**Problem to work on**
The lines below that include "zeit" are to be found and copied.

**Supplied material**
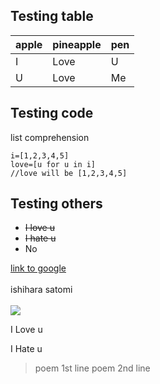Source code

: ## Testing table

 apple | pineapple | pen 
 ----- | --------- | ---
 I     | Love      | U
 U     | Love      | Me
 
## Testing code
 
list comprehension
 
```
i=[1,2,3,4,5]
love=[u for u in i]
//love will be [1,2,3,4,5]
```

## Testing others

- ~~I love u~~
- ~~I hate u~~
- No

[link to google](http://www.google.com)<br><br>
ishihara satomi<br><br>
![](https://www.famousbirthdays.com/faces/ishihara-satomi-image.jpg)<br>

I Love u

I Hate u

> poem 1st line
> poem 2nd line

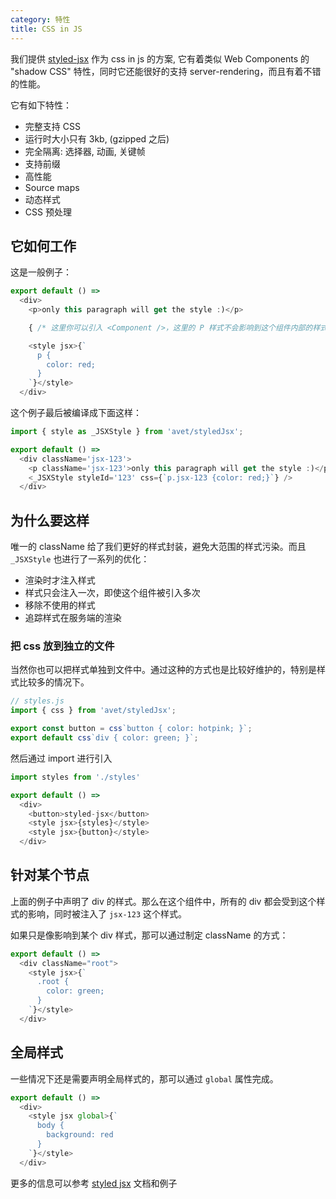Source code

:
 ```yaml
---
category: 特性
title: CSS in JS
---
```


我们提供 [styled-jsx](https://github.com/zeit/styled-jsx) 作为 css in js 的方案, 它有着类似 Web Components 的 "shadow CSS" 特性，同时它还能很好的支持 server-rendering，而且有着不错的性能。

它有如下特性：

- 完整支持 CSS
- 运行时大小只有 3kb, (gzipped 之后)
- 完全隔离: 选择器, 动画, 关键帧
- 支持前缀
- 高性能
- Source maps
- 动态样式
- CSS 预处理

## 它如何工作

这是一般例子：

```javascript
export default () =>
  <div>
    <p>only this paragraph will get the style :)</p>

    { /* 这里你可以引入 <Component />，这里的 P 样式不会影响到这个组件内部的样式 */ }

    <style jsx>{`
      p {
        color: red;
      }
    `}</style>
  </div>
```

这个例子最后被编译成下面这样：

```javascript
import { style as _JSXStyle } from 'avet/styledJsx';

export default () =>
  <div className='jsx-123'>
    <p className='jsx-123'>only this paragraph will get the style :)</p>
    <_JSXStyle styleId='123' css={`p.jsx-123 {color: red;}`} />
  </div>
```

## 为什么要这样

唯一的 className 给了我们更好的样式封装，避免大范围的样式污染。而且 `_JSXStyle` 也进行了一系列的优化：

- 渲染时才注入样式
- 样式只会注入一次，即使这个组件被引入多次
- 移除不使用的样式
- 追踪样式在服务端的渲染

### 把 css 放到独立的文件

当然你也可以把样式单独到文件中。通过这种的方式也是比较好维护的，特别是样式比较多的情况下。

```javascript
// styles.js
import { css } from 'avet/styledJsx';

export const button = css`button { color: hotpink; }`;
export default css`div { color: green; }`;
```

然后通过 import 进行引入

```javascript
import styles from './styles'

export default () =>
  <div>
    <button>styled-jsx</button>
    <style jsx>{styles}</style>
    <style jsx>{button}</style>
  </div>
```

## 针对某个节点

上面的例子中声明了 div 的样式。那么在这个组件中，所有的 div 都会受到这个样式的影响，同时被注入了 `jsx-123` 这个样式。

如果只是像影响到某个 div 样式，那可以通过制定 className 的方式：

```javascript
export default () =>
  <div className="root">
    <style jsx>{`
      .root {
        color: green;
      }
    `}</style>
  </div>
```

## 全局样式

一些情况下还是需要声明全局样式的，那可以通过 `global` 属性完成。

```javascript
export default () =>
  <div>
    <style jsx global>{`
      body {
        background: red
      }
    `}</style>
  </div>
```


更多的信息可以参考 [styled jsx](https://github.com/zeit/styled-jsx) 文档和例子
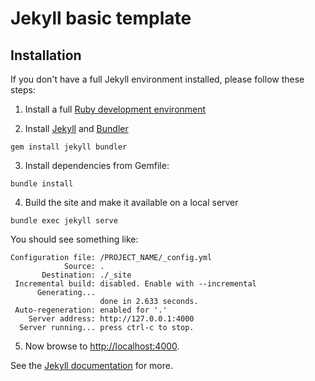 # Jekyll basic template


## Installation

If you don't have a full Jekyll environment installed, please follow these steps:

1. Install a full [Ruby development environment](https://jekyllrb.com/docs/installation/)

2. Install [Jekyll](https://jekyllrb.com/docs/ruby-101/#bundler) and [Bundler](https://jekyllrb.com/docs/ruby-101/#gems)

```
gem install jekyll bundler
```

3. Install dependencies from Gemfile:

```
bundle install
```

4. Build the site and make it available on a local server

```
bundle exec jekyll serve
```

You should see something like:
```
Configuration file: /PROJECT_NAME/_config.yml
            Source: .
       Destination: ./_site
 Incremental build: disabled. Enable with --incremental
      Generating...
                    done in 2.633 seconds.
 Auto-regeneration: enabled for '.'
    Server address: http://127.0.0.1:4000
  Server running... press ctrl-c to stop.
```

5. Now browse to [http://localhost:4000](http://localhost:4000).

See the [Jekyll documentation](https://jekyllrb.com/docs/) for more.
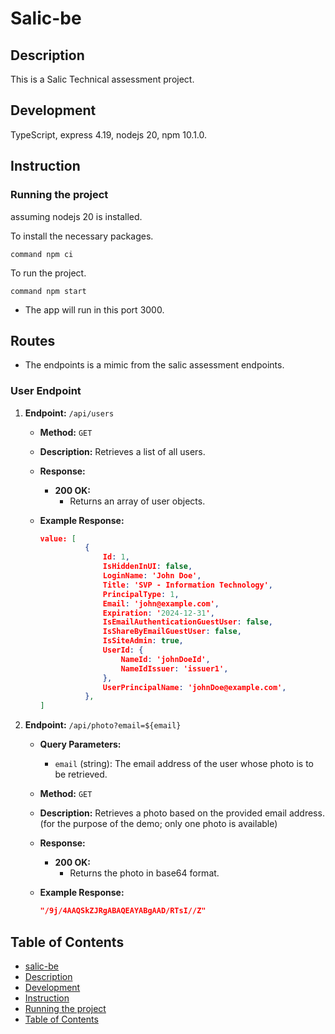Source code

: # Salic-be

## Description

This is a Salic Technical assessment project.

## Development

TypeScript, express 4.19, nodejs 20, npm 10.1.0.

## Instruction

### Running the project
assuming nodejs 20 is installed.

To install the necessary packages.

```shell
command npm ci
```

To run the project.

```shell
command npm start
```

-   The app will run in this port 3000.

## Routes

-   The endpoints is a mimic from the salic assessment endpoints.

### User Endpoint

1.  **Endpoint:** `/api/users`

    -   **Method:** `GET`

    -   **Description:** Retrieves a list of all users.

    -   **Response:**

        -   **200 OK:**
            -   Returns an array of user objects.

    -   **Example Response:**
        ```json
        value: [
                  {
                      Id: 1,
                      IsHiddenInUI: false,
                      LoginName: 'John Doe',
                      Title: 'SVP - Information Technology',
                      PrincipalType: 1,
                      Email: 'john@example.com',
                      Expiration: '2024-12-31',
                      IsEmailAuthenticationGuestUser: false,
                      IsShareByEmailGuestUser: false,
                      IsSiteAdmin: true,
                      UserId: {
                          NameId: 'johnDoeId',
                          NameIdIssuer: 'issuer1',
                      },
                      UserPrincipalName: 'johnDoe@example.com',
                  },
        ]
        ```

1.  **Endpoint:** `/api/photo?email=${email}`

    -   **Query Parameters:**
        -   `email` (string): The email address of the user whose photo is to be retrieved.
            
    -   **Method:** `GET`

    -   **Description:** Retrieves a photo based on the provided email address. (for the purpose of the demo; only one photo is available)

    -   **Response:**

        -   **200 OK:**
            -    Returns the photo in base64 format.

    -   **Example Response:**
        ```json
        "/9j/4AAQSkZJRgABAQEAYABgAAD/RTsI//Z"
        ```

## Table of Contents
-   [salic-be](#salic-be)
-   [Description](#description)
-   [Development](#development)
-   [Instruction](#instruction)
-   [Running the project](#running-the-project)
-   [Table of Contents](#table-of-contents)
...
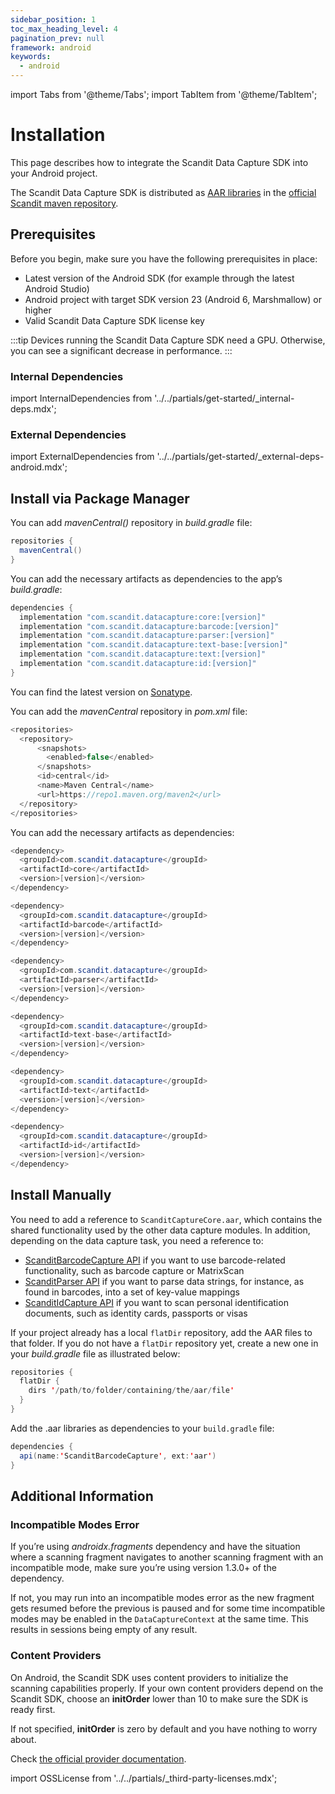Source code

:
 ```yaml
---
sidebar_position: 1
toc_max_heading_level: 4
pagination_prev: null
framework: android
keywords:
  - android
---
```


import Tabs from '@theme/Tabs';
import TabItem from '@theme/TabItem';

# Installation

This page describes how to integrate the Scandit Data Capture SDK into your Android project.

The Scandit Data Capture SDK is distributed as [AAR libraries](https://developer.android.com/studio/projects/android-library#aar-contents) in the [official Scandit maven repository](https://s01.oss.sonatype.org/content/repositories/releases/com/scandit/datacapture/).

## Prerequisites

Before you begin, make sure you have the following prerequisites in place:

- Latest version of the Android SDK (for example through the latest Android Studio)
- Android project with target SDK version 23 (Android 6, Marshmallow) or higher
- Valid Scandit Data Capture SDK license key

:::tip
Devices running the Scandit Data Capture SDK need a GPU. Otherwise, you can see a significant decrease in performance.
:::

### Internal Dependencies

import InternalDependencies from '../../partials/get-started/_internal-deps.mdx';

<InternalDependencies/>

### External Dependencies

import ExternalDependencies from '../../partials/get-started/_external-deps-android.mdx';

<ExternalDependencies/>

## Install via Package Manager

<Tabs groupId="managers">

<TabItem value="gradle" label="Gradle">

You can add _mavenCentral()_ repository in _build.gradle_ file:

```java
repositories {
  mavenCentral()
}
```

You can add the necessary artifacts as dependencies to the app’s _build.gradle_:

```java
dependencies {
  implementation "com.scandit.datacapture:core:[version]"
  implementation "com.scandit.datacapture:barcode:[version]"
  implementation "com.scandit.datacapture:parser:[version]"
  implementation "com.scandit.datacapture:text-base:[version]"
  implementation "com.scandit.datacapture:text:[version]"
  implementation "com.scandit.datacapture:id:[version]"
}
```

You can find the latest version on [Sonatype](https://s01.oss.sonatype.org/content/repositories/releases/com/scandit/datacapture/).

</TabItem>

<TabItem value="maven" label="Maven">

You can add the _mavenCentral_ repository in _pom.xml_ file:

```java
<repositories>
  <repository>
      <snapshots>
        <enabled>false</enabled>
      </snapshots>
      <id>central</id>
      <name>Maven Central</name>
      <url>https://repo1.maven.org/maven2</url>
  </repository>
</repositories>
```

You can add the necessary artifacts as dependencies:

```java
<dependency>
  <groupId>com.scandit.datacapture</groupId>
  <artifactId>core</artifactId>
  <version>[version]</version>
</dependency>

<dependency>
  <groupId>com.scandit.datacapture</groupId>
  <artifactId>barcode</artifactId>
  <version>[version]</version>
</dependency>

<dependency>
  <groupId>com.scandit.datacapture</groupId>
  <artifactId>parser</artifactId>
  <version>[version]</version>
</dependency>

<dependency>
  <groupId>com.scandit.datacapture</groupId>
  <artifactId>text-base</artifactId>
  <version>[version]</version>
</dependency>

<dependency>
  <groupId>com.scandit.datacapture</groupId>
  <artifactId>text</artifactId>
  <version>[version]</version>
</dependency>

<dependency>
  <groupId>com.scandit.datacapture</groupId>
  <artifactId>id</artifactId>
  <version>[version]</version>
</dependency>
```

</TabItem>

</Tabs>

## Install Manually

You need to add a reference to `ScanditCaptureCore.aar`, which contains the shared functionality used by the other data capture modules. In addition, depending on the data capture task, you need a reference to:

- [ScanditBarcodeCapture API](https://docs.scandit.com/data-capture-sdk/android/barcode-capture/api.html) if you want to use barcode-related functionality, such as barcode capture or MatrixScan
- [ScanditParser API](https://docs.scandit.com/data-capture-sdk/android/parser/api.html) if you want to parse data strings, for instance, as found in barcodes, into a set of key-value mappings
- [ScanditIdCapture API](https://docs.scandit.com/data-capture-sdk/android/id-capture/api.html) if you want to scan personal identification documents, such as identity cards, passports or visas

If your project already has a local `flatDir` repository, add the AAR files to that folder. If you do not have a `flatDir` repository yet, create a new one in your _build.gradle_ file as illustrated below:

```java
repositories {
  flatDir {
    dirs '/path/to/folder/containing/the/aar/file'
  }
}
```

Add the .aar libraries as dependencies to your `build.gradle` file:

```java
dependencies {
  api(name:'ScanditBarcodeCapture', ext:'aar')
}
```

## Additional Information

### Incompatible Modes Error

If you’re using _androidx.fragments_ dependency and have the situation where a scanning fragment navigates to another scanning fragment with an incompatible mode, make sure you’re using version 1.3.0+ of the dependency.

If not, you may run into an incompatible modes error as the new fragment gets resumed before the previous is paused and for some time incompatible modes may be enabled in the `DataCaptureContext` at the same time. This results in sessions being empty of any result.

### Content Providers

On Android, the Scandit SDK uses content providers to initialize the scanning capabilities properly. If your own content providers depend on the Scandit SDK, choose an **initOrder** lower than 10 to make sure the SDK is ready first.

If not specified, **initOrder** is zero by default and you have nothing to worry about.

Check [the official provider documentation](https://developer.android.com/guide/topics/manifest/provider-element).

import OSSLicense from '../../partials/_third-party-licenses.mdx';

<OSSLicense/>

**Exercise solution**
我们提供 [styled-jsx](https://github.com/zeit/styled-jsx) 作为 css in js 的方案, 它有着类似 Web Components 的 "shadow CSS" 特性，同时它还能很好的支持 server-rendering，而且有着不错的性能。
更多的信息可以参考 [styled jsx](https://github.com/zeit/styled-jsx) 文档和例子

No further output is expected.